[Rendered images with source text]
┄┄┄┄┄┄┄┄┄┄┄┄┄┄┄┄┄┄┄┄

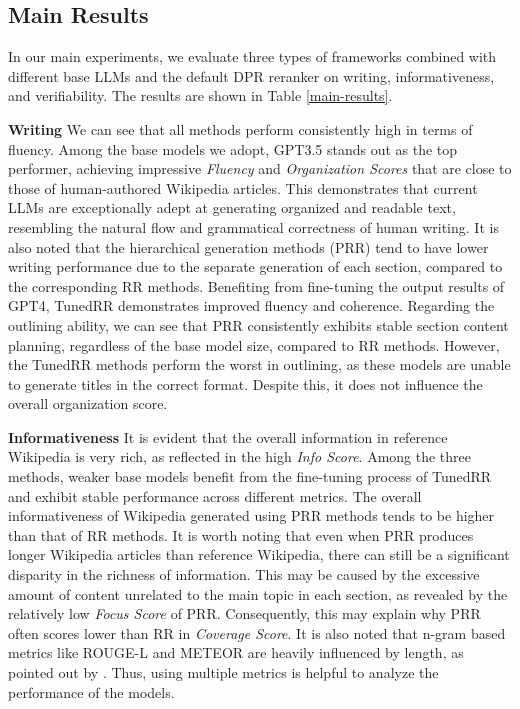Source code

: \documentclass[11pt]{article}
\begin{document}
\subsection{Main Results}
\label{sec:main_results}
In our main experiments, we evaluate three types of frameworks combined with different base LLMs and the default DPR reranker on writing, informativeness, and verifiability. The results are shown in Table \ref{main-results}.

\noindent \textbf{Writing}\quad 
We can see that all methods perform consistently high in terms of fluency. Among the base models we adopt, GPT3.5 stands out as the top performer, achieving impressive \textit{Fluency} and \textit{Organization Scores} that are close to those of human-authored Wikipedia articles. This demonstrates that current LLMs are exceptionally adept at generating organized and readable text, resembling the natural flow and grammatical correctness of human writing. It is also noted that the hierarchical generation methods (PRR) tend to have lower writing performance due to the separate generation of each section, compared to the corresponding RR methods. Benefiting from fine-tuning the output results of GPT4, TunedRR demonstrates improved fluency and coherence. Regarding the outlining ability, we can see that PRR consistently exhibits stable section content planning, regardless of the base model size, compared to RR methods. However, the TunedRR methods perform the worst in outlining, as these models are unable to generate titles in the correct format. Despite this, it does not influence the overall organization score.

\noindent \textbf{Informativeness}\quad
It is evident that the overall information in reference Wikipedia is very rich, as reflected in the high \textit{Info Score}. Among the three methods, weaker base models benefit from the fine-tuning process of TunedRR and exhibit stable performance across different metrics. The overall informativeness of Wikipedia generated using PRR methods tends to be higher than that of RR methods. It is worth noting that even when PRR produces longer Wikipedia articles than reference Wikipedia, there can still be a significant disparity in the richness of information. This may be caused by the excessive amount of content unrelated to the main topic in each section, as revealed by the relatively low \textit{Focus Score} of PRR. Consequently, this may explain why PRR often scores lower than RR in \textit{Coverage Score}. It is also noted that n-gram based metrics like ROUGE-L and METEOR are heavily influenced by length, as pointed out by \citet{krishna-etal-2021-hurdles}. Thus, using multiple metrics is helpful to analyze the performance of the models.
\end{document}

┄┄┄┄┄┄┄┄┄┄┄┄┄┄┄┄┄┄┄┄

→ Description of the task:
Repeat the records exactly, without the pictures.

→ Reply to the exercise:
Source code

: \documentclass[11pt]{article}
\begin{document}
\subsection{Main Results}
\label{sec:main_results}
In our main experiments, we evaluate three types of frameworks combined with different base LLMs and the default DPR reranker on writing, informativeness, and verifiability. The results are shown in Table \ref{main-results}.

\noindent \textbf{Writing}\quad 
We can see that all methods perform consistently high in terms of fluency. Among the base models we adopt, GPT3.5 stands out as the top performer, achieving impressive \textit{Fluency} and \textit{Organization Scores} that are close to those of human-authored Wikipedia articles. This demonstrates that current LLMs are exceptionally adept at generating organized and readable text, resembling the natural flow and grammatical correctness of human writing. It is also noted that the hierarchical generation methods (PRR) tend to have lower writing performance due to the separate generation of each section, compared to the corresponding RR methods. Benefiting from fine-tuning the output results of GPT4, TunedRR demonstrates improved fluency and coherence. Regarding the outlining ability, we can see that PRR consistently exhibits stable section content planning, regardless of the base model size, compared to RR methods. However, the TunedRR methods perform the worst in outlining, as these models are unable to generate titles in the correct format. Despite this, it does not influence the overall organization score.

\noindent \textbf{Informativeness}\quad
It is evident that the overall information in reference Wikipedia is very rich, as reflected in the high \textit{Info Score}. Among the three methods, weaker base models benefit from the fine-tuning process of TunedRR and exhibit stable performance across different metrics. The overall informativeness of Wikipedia generated using PRR methods tends to be higher than that of RR methods. It is worth noting that even when PRR produces longer Wikipedia articles than reference Wikipedia, there can still be a significant disparity in the richness of information. This may be caused by the excessive amount of content unrelated to the main topic in each section, as revealed by the relatively low \textit{Focus Score} of PRR. Consequently, this may explain why PRR often scores lower than RR in \textit{Coverage Score}. It is also noted that n-gram based metrics like ROUGE-L and METEOR are heavily influenced by length, as pointed out by \citet{krishna-etal-2021-hurdles}. Thus, using multiple metrics is helpful to analyze the performance of the models.
\end{document}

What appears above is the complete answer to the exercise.